Identify all lines of the data containing the string "images" and copy them.
====== EXTRACTED INFORMATION ======
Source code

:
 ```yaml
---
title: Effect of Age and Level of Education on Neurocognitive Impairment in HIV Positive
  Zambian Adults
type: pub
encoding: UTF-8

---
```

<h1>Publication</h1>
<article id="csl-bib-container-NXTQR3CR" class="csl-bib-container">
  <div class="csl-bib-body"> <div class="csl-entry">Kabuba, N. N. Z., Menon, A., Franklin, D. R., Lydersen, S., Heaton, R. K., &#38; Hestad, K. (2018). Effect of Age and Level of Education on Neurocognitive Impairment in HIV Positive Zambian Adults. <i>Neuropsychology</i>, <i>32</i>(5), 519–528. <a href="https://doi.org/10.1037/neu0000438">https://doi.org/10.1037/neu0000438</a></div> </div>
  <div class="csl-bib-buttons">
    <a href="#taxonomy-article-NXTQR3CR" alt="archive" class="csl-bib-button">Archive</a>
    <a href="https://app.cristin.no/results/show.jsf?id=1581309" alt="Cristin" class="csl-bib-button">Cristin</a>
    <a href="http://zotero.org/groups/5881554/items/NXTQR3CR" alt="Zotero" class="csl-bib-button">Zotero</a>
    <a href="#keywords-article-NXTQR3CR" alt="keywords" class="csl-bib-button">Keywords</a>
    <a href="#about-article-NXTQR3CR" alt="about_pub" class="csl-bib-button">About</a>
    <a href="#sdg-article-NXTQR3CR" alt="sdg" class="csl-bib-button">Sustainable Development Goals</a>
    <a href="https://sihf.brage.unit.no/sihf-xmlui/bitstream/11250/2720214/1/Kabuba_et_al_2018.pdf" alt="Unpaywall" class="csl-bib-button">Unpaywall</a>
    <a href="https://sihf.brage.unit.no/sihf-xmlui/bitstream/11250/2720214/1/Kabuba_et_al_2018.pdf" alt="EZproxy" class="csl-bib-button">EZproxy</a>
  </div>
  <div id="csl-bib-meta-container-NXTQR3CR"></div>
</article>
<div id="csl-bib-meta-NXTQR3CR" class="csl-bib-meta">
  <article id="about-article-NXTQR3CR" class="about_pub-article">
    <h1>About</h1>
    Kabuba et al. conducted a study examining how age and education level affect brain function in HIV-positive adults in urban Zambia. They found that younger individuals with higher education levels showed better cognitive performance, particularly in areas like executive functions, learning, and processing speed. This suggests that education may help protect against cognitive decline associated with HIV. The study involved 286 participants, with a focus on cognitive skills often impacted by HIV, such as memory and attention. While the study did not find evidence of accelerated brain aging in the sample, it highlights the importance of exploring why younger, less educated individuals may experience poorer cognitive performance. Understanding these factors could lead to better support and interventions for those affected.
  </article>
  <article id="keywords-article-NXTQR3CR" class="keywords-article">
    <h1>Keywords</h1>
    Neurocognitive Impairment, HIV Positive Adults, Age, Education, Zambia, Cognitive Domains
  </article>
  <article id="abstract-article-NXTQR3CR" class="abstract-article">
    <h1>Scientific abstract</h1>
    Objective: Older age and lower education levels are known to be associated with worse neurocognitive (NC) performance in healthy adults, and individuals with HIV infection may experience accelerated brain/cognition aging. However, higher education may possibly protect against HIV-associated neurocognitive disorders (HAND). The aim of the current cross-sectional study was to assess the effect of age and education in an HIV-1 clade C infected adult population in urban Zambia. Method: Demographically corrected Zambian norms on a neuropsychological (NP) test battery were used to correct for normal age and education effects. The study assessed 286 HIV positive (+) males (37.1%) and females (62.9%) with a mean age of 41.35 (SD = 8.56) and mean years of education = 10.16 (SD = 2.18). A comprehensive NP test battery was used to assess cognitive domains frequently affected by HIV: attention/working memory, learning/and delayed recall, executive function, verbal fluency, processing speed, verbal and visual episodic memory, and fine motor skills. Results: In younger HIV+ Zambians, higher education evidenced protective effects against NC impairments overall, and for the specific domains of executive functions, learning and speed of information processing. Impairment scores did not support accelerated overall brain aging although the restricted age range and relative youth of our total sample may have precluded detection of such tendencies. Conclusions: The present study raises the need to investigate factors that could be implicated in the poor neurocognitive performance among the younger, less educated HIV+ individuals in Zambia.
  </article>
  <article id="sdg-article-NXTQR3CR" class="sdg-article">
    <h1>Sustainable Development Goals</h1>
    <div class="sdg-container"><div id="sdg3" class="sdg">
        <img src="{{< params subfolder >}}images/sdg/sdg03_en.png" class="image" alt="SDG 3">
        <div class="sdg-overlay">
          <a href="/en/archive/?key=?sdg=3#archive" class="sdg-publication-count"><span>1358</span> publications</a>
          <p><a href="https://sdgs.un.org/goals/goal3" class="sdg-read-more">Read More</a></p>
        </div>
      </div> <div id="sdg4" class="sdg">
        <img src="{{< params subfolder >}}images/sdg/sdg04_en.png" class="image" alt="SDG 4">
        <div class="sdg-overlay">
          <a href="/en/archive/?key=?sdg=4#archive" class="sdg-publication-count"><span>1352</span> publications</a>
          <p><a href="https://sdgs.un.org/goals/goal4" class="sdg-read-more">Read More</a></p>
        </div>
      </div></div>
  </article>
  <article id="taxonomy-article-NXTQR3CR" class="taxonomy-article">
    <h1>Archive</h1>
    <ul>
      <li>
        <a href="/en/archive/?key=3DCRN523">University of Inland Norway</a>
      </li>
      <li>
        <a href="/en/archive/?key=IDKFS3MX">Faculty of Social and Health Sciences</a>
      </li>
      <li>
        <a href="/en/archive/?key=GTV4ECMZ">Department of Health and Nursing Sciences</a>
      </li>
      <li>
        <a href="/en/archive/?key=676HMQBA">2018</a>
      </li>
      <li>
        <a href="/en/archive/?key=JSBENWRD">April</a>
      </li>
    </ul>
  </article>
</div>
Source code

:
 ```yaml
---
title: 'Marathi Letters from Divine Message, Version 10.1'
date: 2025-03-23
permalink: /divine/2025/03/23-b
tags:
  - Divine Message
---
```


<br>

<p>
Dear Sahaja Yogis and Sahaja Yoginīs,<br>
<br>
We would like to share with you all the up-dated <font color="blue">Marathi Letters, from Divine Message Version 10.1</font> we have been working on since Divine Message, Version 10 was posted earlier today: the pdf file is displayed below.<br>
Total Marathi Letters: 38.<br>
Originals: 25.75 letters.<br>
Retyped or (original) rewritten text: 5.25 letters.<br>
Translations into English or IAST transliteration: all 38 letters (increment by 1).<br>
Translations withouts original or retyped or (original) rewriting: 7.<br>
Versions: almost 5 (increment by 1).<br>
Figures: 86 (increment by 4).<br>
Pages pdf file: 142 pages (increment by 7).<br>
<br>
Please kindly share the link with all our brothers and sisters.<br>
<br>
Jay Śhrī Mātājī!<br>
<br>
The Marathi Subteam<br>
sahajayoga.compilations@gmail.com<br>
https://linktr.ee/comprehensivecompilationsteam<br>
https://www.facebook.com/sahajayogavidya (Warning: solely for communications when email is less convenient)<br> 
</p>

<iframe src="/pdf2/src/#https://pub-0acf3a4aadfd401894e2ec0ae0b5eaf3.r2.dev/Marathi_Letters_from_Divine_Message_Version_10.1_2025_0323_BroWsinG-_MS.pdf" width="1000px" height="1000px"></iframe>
======
• [WORKED SOLUTION]:
        <img src="{{< params subfolder >}}images/sdg/sdg03_en.png" class="image" alt="SDG 3">
        <img src="{{< params subfolder >}}images/sdg/sdg04_en.png" class="image" alt="SDG 4">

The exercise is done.